Kalın çerçeveli gözlüğünün ardından büyük bir şaşkınlıkla bakıyordu Muharrem. Böyle bir şeyler duymamıştı şimdiye kadar. Altı kişilik kompartmandaki herkes gibi o da merakla kulak veriyordu konuşulanlara. Konuşanın sakallı olması ilk anda pek antipatik gelmişti ona. ‘Hah! Buldu birkaç gariban yurttaş hemen tekkeye çorba içmeye davet edecek. Sonra da o kapitalist şıh efendinin köşkünde özgür ruhlarını kurban ettirecek şu zavallıların. Gerici!’
Evet. Böyle düşünüyordu Muharrem. Oldum olası hiç hazzetmezdi sakallılardan. Sakallı derken istisnalar da var tabii. Hoşlanmadığı ‘çember’ sakallılardı. Yoksa keçi sakallı, puan sakallı, dük sakallı veya filozof sakallılar ona göre modern ve saygın insanlardı. Sonuçta kıldı, tüydü ama düşüncesinin ve yaşam tarzının şeklî bir yansımasıydı. Nedense sakallı birilerine rast geldi mi aklına hemen şıhlar gelirdi. Din adına toplumun malını ve emeğini sömürdüklerine inandığından dolayı onlara karşı büyük bir hınç besliyordu.
Sadece kendisinin ve kendisi gibi düşünenlerin böyle bir saçmalığın ve sömürünün karşısında durduklarını düşünüyordu Muharrem.
Saatler ilerledikçe karşı koltuğun en solunda oturan ve kendisini ‘Yavuz’ olarak tanıtan sakallı gencin anlattıkları hoşuna gidiyordu. Engelleyemediği bir ilgiyle delikanlıyı dinlerken eliyle buğulanan camı silmeye başladı. Sonra konuşulanları dinlemiyormuş gibi camdan dışarıyı seyretmeye başladı.
Geceden beri yağan aralıksız kar adeta toprak üşümesin diye serilen bembeyaz bir battaniye gibiydi. Kar battaniyesi.
Tam karşısında oturan yaşlı adam Yavuz’a doğru hafifçe eğilerek kısık sesle:
__ Hoca, sana bir şey sormak istiyorum.
__ Ben hoca değilim bey amca.
Bunu söylerken parlak gözleriyle yaşlı adama yöneltti bakışlarını. İçtenliği, gözlerinin akına gömülmüş bir çift siyah akik gibi olan göz bebeklerinden okunuyordu Yavuz’un:
__ Bildiğim bir şey ise memnuniyetle cevaplarım.
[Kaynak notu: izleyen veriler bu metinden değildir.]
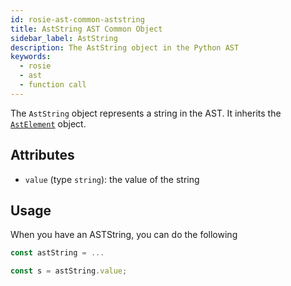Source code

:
 ```yaml
---
id: rosie-ast-common-aststring
title: AstString AST Common Object
sidebar_label: AstString
description: The AstString object in the Python AST
keywords:
  - rosie
  - ast
  - function call
---
```


The `AstString` object represents a string in the AST. It inherits the
[`AstElement`](/docs/rosie/ast/common/rosie-ast-common-astelement) object.

## Attributes

- `value` (type `string`): the value of the string

## Usage

When you have an ASTString, you can do the following

```javascript
const astString = ...

const s = astString.value;
```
__ Olsun. Hocalar bile senin gibi bilmiyorlar. Amma sana acıyorum molla efendi oğlum…
__ Ne münasebet, nerden aklına böyle bir şey geldi bey amca?
__ Doğru senin söylediklerin güzel şeylerdir. Fakat bunları her yerde söylememeni tavsiye ederim.
__ Allah’ın dinini Allah’ın kullarından gizlemek Allah subhanehu ve teâlâ katında en büyük cürümlerdendir. Bunları bilmen lazım, değil mi?
__ Haklısın. Amma her doğru her yerde söylenmez. Bunu anlatmak istedim yani… Yoksa onu ben de biliyorum.
Yaşlı adamın ürkek tavrı kompartmandaki diğer yolcuları da etkilemişti. Soğuk bir rüzgar esmişti sanki konuşmasındaki tehlikeyi(!) henüz fark etmişler gibi bir tedirginlik hissetmeye başlamışlardı.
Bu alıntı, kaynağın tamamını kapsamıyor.